We demonstrated in vitro in transfected HEK293T cells and in vivo in mice that the mutant mRNA was degraded partially by NMD, and that the mRNA that was not degraded was translated to the stable γ2-PTC subunit. The γ2-PTC subunit was primarily retained in the ER and only minimally expressed on cell membranes. GABA_A receptors containing γ2 subunits are predominately synaptic receptors that mediate phasic synaptic neurotransmission, and the γ2 subunit is required for synaptic GABA_A receptor clustering. The IVS6+2T→G mutation decreased the γ2 subunit mRNA level and generated a mutant protein that was poorly trafficked to the cell membrane. It should decrease the membrane level of γ2 subunit-containing GABA_A receptors, decrease the amount of synaptic GABA_A receptors, and impair inhibitory GABA_A receptor currents. Thus, the GABRG2(IVS6+2T→G) mutation could produce epilepsy, at least in part, by γ2 subunit haploinsufficiency. The γ2-PTC subunit oligomerized with α1 and β2 subunits and had a dominant-negative effect on surface trafficking of α1β2γ2 receptors. The GABRG2(IVS6+2T→G) mutation could also produce with epilepsy due to the dominant-negative effects of the γ2-PTC subunit.

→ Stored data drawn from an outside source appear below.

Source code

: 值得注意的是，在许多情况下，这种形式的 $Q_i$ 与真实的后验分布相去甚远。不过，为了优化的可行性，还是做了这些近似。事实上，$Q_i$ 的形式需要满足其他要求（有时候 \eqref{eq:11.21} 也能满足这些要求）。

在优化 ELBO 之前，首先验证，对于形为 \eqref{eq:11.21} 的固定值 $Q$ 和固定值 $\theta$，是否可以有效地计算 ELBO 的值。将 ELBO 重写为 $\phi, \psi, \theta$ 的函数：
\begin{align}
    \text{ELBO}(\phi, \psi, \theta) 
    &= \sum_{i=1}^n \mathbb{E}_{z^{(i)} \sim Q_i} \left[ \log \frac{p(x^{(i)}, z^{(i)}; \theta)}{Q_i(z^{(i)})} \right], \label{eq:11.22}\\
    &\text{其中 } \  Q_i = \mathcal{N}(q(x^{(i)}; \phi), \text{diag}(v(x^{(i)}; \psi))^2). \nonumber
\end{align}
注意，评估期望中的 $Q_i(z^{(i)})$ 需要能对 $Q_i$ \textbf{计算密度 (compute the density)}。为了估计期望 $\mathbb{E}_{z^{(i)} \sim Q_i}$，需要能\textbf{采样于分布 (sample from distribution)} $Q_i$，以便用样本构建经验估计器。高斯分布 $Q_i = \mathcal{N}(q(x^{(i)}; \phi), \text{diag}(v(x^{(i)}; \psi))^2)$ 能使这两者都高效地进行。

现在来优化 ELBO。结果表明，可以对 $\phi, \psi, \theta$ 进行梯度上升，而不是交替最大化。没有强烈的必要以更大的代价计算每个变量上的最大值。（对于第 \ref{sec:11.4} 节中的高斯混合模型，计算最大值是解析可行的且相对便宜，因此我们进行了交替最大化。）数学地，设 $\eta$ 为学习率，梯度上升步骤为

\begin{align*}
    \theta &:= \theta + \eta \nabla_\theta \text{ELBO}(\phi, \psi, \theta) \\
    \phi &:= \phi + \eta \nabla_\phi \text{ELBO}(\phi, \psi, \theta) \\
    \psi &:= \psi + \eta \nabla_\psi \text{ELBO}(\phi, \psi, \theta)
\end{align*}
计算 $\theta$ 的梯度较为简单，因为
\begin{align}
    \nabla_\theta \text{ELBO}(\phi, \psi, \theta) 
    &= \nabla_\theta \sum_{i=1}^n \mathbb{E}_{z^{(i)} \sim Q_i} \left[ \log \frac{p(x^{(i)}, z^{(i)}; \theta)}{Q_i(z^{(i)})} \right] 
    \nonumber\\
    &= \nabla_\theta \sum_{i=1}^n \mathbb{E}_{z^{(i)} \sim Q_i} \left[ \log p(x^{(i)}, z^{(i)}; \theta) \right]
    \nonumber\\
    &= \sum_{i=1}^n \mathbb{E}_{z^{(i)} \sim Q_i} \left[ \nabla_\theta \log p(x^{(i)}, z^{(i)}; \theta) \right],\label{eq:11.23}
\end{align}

The GABRG2(IVS6+2T→G) mutation could induce epilepsy also by inducing chronic ER stress

The γ2-PTC subunit is retained in the ER and increased the ER stress marker BIP level significantly higher than wild-type γ2S subunits. Another GABRG2 epilepsy mutation, the autosomal dominant GABRG2(Q390X) mutation, is associated with Dravet syndrome (Harkin et al., 2002). The mutant γ2(Q390X) subunit is also retained in the ER and not expressed on the cell membrane (Kang et al., 2009b). The γ2(Q390X) subunit also increased BIP level in HEK293T cells, but to a level slightly less than that the increase produced by the γ2-PTC subunit. Increased BIP level during UPR induced ER-stress induces both apoptosis and protective responses such as reduced translation, enhanced ER protein-folding capacity, and clearance of misfolded ER proteins (Lin et al., 2008). These adaptation and apoptosis responses are designed to help adaptation to the stress or to remove affected cells, depending on the nature and severity of the stress (Rutkowski and Kaufman, 2007). The fact that γ2-PTC subunit-transfected cells did not induce apoptosis suggested that the γ2-PTC subunit induced mild, chronic stress in the cell, but the adaptive responses induced by γ2-PTC subunits would affect how cells respond to other stress factors. ER stress responses contribute to the pathogenesis of diseases including diabetes mellitus, cancer, and AIDS (Rutkowski and Kaufman, 2007). Neurodegenerative diseases such as Alzheimer's disease and Huntington's disease are often associated with ER stress responses induced by mutant proteins. Thus, ER stress responses may contribute to the pathogenic mechanism of both GABRG2(Q390X) and GABRG2(IVS6+2T→G) mutations.